Никто не мог себе представить, что Заваркина укрывается от мира на третьем этаже старинного домика в центре города — бывшего особняка генеральской вдовы — и окна ее мансарды выходят на чудесный тихий сквер. На ее балконе летом цвела герань и обязательно дремала какая-нибудь приблудившаяся кошка. Такое жилище больше бы подошло пожилой театральной актрисе: старушке в седых буклях и жемчужной ниткой на морщинистой шее.

За эту неделю Заваркина, словно вихрь или ведьма в ступе, облетела весь город. Закипела неслышная, тайная, но яростная работа. Теперь же она наслаждалась заслуженным отдыхом, сидя на кухонном столе и втыкая нож в ярко-оранжевую идеально круглую тыкву.

Васька-младший, культурный и серьезный молодой человек, сидевший, в отличие от своей невоспитанной мамаши, на кухонном диванчике, переносил рисунок с шаблона на другую тыкву. Тыква была большевата для Васиных ручонок и норовила вырваться и упасть, но Вася подпер ее коленями и старательно колол оранжевый бок коротенькой иголкой сквозь лист бумаги. На листе бумаге было напечатано ехидно ухмыляющееся тыквенное лицо, которое Вася планировал потом аккуратно обвести ножиком и вырезать.

Этим вечером они задержались в редакции допоздна. Васька, уже умевший читать, писать и немного фотографировать, старательно выписывал крючочки в прописи и поскуливал от бесполезности своего занятия. Анфиса сидела на редакционном подоконнике и рисовала на стекле маркером варианты фонарей-Джеков: там были и злобные физиономии, и саркастичные, и развеселые. Зульфия отчаянно работала над каким-то запаздывающим материалом. Она то и дело запускала руку в шевелюру, отчего минут через пятнадцать ее волосы стояли дыбом. С левой стороны.
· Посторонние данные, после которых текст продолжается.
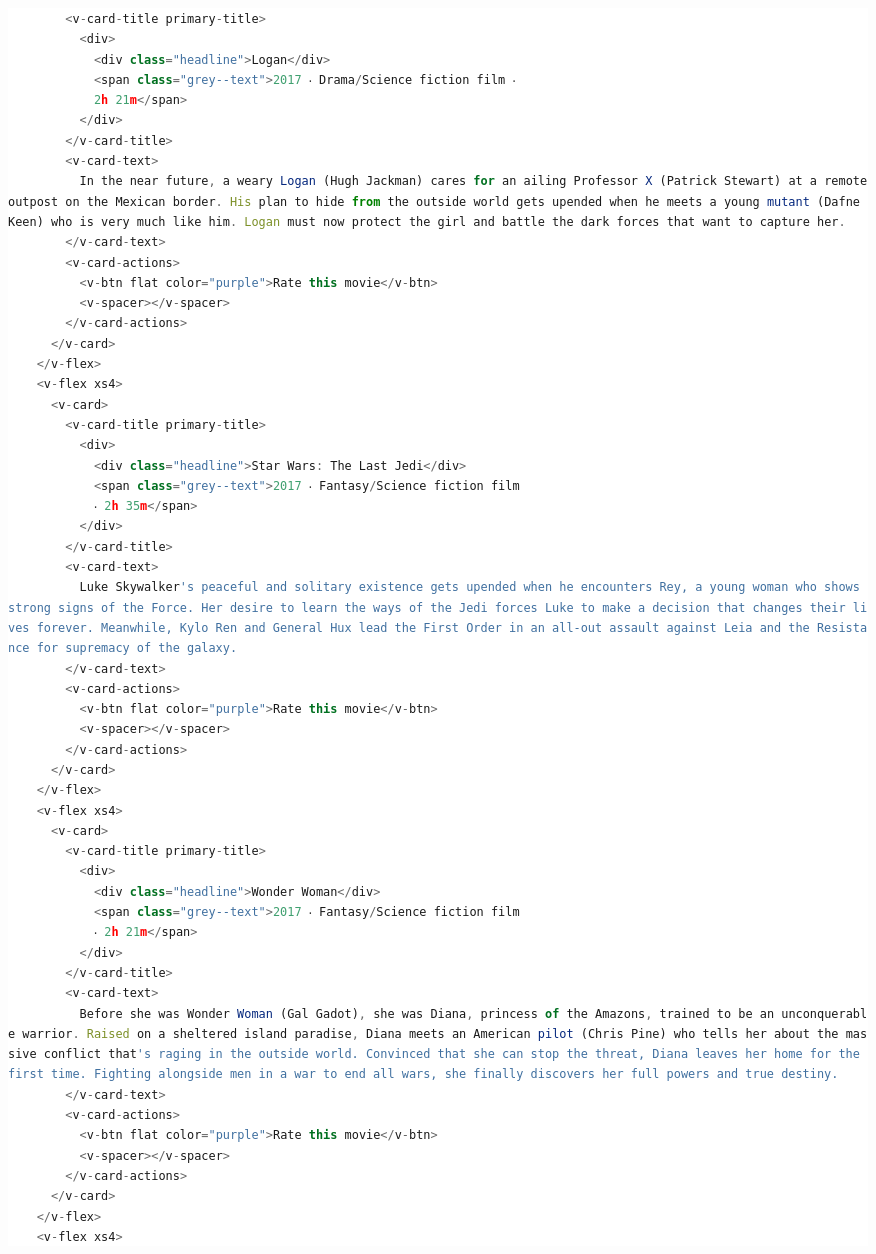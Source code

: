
 ```js
        <v-card-title primary-title>
          <div>
            <div class="headline">Logan</div>
            <span class="grey--text">2017 ‧ Drama/Science fiction film ‧ 
            2h 21m</span>
          </div>
        </v-card-title>
        <v-card-text>
          In the near future, a weary Logan (Hugh Jackman) cares for an ailing Professor X (Patrick Stewart) at a remote outpost on the Mexican border. His plan to hide from the outside world gets upended when he meets a young mutant (Dafne Keen) who is very much like him. Logan must now protect the girl and battle the dark forces that want to capture her.
        </v-card-text>
        <v-card-actions>
          <v-btn flat color="purple">Rate this movie</v-btn>
          <v-spacer></v-spacer>
        </v-card-actions>
      </v-card>
    </v-flex>
    <v-flex xs4>
      <v-card>
        <v-card-title primary-title>
          <div>
            <div class="headline">Star Wars: The Last Jedi</div>
            <span class="grey--text">2017 ‧ Fantasy/Science fiction film 
            ‧ 2h 35m</span>
          </div>
        </v-card-title>
        <v-card-text>
          Luke Skywalker's peaceful and solitary existence gets upended when he encounters Rey, a young woman who shows strong signs of the Force. Her desire to learn the ways of the Jedi forces Luke to make a decision that changes their lives forever. Meanwhile, Kylo Ren and General Hux lead the First Order in an all-out assault against Leia and the Resistance for supremacy of the galaxy.
        </v-card-text>
        <v-card-actions>
          <v-btn flat color="purple">Rate this movie</v-btn>
          <v-spacer></v-spacer>
        </v-card-actions>
      </v-card>
    </v-flex>
    <v-flex xs4>
      <v-card>
        <v-card-title primary-title>
          <div>
            <div class="headline">Wonder Woman</div>
            <span class="grey--text">2017 ‧ Fantasy/Science fiction film 
            ‧ 2h 21m</span>
          </div>
        </v-card-title>
        <v-card-text>
          Before she was Wonder Woman (Gal Gadot), she was Diana, princess of the Amazons, trained to be an unconquerable warrior. Raised on a sheltered island paradise, Diana meets an American pilot (Chris Pine) who tells her about the massive conflict that's raging in the outside world. Convinced that she can stop the threat, Diana leaves her home for the first time. Fighting alongside men in a war to end all wars, she finally discovers her full powers and true destiny.
        </v-card-text>
        <v-card-actions>
          <v-btn flat color="purple">Rate this movie</v-btn>
          <v-spacer></v-spacer>
        </v-card-actions>
      </v-card>
    </v-flex>
    <v-flex xs4>
```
Когда Анфиса и Вася вернулись в свою уютную мансарду, то застали у себя гостя. Гость был одет в домашние тапочки, сидел в кресле и пил чай из своей любимой белой кружки с японскими котятами. Он говорил, что чашка идеально подходит ему по объему, а котята — лишь приятное дополнение. Анфиса ему не очень верила.